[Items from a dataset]
···

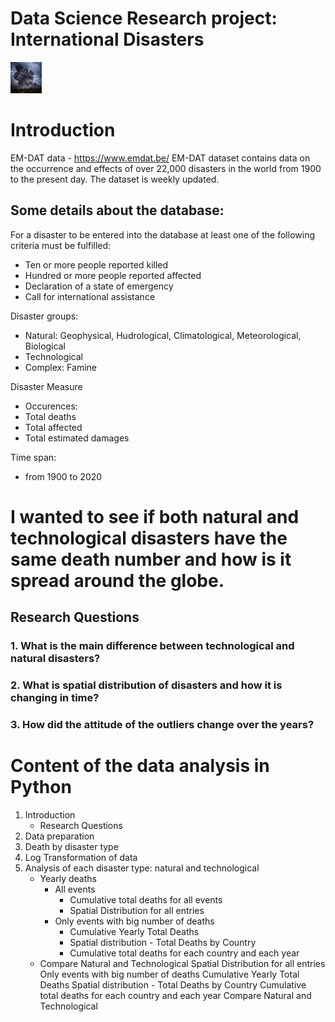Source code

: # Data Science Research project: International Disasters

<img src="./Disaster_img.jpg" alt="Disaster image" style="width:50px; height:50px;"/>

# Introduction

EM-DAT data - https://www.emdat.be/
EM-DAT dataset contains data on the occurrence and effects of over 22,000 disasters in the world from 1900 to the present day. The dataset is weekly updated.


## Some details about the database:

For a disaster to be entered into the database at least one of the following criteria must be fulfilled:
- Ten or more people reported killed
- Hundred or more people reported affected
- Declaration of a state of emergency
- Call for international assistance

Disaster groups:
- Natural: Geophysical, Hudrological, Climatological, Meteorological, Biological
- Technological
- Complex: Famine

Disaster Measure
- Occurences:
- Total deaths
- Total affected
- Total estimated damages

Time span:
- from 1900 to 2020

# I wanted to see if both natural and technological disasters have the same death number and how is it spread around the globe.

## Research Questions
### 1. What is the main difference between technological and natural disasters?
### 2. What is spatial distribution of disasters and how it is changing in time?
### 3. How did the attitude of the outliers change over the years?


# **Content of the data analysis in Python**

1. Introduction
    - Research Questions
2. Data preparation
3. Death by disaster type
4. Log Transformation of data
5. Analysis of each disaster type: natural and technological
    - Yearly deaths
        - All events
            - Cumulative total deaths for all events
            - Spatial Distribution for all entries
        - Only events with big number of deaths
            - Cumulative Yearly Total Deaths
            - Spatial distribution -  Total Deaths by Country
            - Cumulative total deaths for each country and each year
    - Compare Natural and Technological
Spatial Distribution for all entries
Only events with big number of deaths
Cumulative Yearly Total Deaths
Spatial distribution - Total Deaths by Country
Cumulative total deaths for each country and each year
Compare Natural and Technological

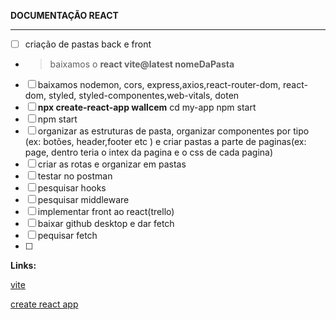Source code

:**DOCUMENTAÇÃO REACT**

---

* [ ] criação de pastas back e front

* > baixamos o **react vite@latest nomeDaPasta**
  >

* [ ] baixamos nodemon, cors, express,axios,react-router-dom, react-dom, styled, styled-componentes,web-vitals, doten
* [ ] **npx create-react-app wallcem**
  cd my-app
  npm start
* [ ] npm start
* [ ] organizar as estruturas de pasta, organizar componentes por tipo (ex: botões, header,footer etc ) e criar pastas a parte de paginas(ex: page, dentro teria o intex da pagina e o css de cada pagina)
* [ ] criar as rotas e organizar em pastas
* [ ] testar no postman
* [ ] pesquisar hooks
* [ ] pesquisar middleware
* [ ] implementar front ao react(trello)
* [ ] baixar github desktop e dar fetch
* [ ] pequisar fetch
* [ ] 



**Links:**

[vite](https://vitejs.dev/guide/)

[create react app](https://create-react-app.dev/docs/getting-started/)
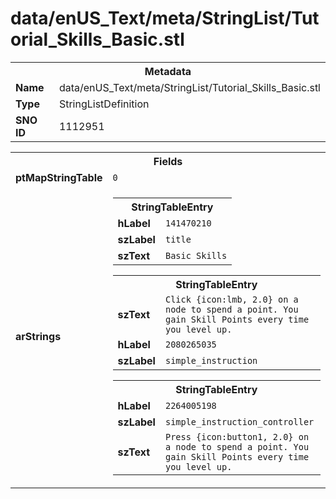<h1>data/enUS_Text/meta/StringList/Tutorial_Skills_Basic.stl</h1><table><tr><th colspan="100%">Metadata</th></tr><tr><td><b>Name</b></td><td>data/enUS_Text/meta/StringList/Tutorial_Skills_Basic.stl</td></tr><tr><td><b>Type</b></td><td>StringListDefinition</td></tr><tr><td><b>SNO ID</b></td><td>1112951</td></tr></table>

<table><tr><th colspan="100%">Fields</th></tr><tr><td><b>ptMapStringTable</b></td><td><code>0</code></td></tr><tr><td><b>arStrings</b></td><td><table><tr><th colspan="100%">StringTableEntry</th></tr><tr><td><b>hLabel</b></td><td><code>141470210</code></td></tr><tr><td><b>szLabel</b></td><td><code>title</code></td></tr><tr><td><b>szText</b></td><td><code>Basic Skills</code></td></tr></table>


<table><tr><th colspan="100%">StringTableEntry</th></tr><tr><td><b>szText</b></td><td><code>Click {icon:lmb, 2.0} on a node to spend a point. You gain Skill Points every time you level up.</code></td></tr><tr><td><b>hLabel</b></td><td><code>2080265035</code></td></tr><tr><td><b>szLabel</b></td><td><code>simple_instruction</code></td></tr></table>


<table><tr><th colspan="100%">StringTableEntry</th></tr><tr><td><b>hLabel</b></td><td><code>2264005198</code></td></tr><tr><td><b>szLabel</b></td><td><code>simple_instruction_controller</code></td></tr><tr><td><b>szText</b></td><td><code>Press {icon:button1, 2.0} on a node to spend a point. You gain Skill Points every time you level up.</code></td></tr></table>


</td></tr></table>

···

◆ **EXERCISE DETAILS**
Where in the records does the word "organizar" appear? Copy each line that holds it.

◆ **WRITTEN RESPONSE**
* [ ] organizar as estruturas de pasta, organizar componentes por tipo (ex: botões, header,footer etc ) e criar pastas a parte de paginas(ex: page, dentro teria o intex da pagina e o css de cada pagina)
* [ ] criar as rotas e organizar em pastas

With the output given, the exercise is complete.